REQUIREMENT:
Begin with the line that contains "号、3 号、4 号搭档吧。" and transcribe each line after it, up to and including the last line of the listing below.

###

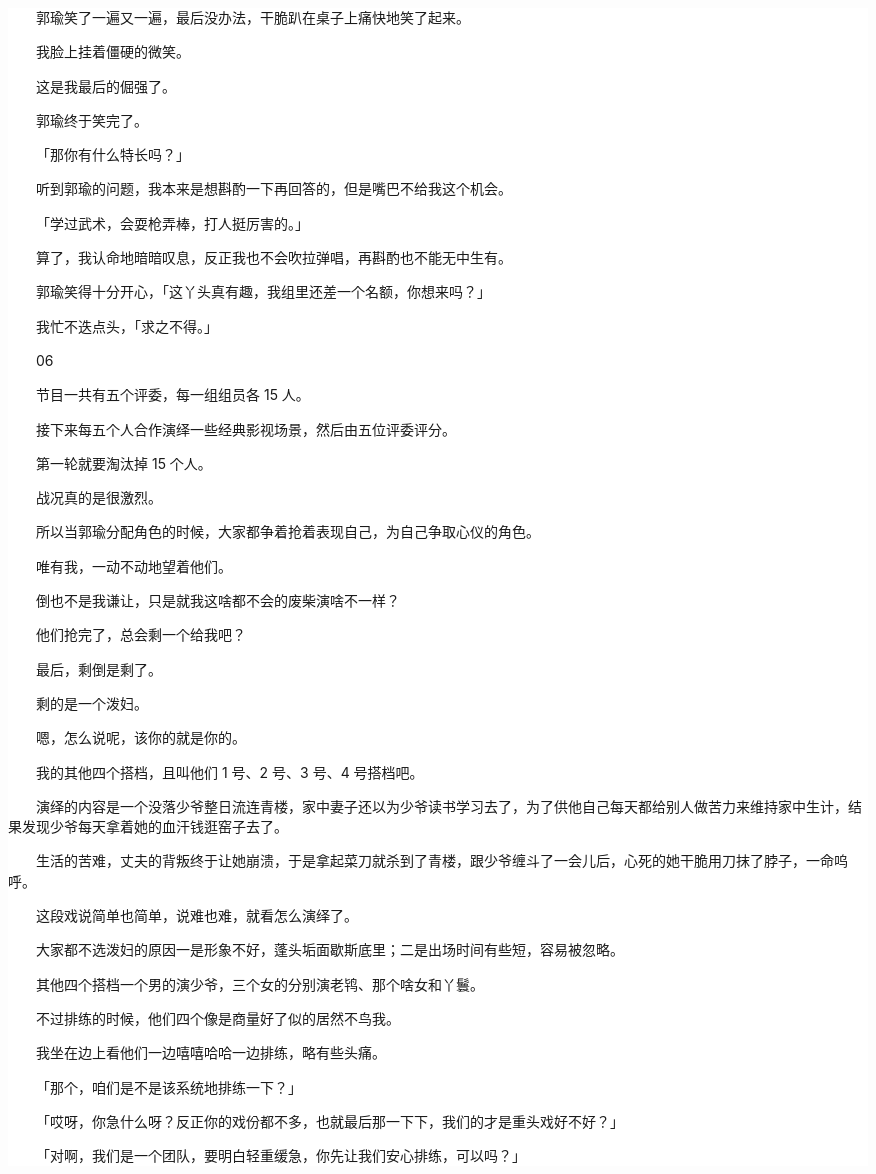 &emsp;&emsp;郭瑜笑了一遍又一遍，最后没办法，干脆趴在桌子上痛快地笑了起来。  
  
&emsp;&emsp;我脸上挂着僵硬的微笑。  
  
&emsp;&emsp;这是我最后的倔强了。  
  
&emsp;&emsp;郭瑜终于笑完了。  
  
&emsp;&emsp;「那你有什么特长吗？」  
  
&emsp;&emsp;听到郭瑜的问题，我本来是想斟酌一下再回答的，但是嘴巴不给我这个机会。  
  
&emsp;&emsp;「学过武术，会耍枪弄棒，打人挺厉害的。」  
  
&emsp;&emsp;算了，我认命地暗暗叹息，反正我也不会吹拉弹唱，再斟酌也不能无中生有。  
  
&emsp;&emsp;郭瑜笑得十分开心，「这丫头真有趣，我组里还差一个名额，你想来吗？」  
  
&emsp;&emsp;我忙不迭点头，「求之不得。」  
  
&emsp;&emsp;06  
  
&emsp;&emsp;节目一共有五个评委，每一组组员各 15 人。  
  
&emsp;&emsp;接下来每五个人合作演绎一些经典影视场景，然后由五位评委评分。  
  
&emsp;&emsp;第一轮就要淘汰掉 15 个人。  
  
&emsp;&emsp;战况真的是很激烈。  
  
&emsp;&emsp;所以当郭瑜分配角色的时候，大家都争着抢着表现自己，为自己争取心仪的角色。  
  
&emsp;&emsp;唯有我，一动不动地望着他们。  
  
&emsp;&emsp;倒也不是我谦让，只是就我这啥都不会的废柴演啥不一样？  
  
&emsp;&emsp;他们抢完了，总会剩一个给我吧？  
  
&emsp;&emsp;最后，剩倒是剩了。  
  
&emsp;&emsp;剩的是一个泼妇。  
  
&emsp;&emsp;嗯，怎么说呢，该你的就是你的。  
  
&emsp;&emsp;我的其他四个搭档，且叫他们 1 号、2 号、3 号、4 号搭档吧。  
  
&emsp;&emsp;演绎的内容是一个没落少爷整日流连青楼，家中妻子还以为少爷读书学习去了，为了供他自己每天都给别人做苦力来维持家中生计，结果发现少爷每天拿着她的血汗钱逛窑子去了。  
  
&emsp;&emsp;生活的苦难，丈夫的背叛终于让她崩溃，于是拿起菜刀就杀到了青楼，跟少爷缠斗了一会儿后，心死的她干脆用刀抹了脖子，一命呜呼。  
  
&emsp;&emsp;这段戏说简单也简单，说难也难，就看怎么演绎了。  
  
&emsp;&emsp;大家都不选泼妇的原因一是形象不好，蓬头垢面歇斯底里；二是出场时间有些短，容易被忽略。  
  
&emsp;&emsp;其他四个搭档一个男的演少爷，三个女的分别演老鸨、那个啥女和丫鬟。  
  
&emsp;&emsp;不过排练的时候，他们四个像是商量好了似的居然不鸟我。  
  
&emsp;&emsp;我坐在边上看他们一边嘻嘻哈哈一边排练，略有些头痛。  
  
&emsp;&emsp;「那个，咱们是不是该系统地排练一下？」  
  
&emsp;&emsp;「哎呀，你急什么呀？反正你的戏份都不多，也就最后那一下下，我们的才是重头戏好不好？」  
  
&emsp;&emsp;「对啊，我们是一个团队，要明白轻重缓急，你先让我们安心排练，可以吗？」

###

ANSWER SECTION:
&emsp;&emsp;我的其他四个搭档，且叫他们 1 号、2 号、3 号、4 号搭档吧。  
  
&emsp;&emsp;演绎的内容是一个没落少爷整日流连青楼，家中妻子还以为少爷读书学习去了，为了供他自己每天都给别人做苦力来维持家中生计，结果发现少爷每天拿着她的血汗钱逛窑子去了。  
  
&emsp;&emsp;生活的苦难，丈夫的背叛终于让她崩溃，于是拿起菜刀就杀到了青楼，跟少爷缠斗了一会儿后，心死的她干脆用刀抹了脖子，一命呜呼。  
  
&emsp;&emsp;这段戏说简单也简单，说难也难，就看怎么演绎了。  
  
&emsp;&emsp;大家都不选泼妇的原因一是形象不好，蓬头垢面歇斯底里；二是出场时间有些短，容易被忽略。  
  
&emsp;&emsp;其他四个搭档一个男的演少爷，三个女的分别演老鸨、那个啥女和丫鬟。  
  
&emsp;&emsp;不过排练的时候，他们四个像是商量好了似的居然不鸟我。  
  
&emsp;&emsp;我坐在边上看他们一边嘻嘻哈哈一边排练，略有些头痛。  
  
&emsp;&emsp;「那个，咱们是不是该系统地排练一下？」  
  
&emsp;&emsp;「哎呀，你急什么呀？反正你的戏份都不多，也就最后那一下下，我们的才是重头戏好不好？」  
  
&emsp;&emsp;「对啊，我们是一个团队，要明白轻重缓急，你先让我们安心排练，可以吗？」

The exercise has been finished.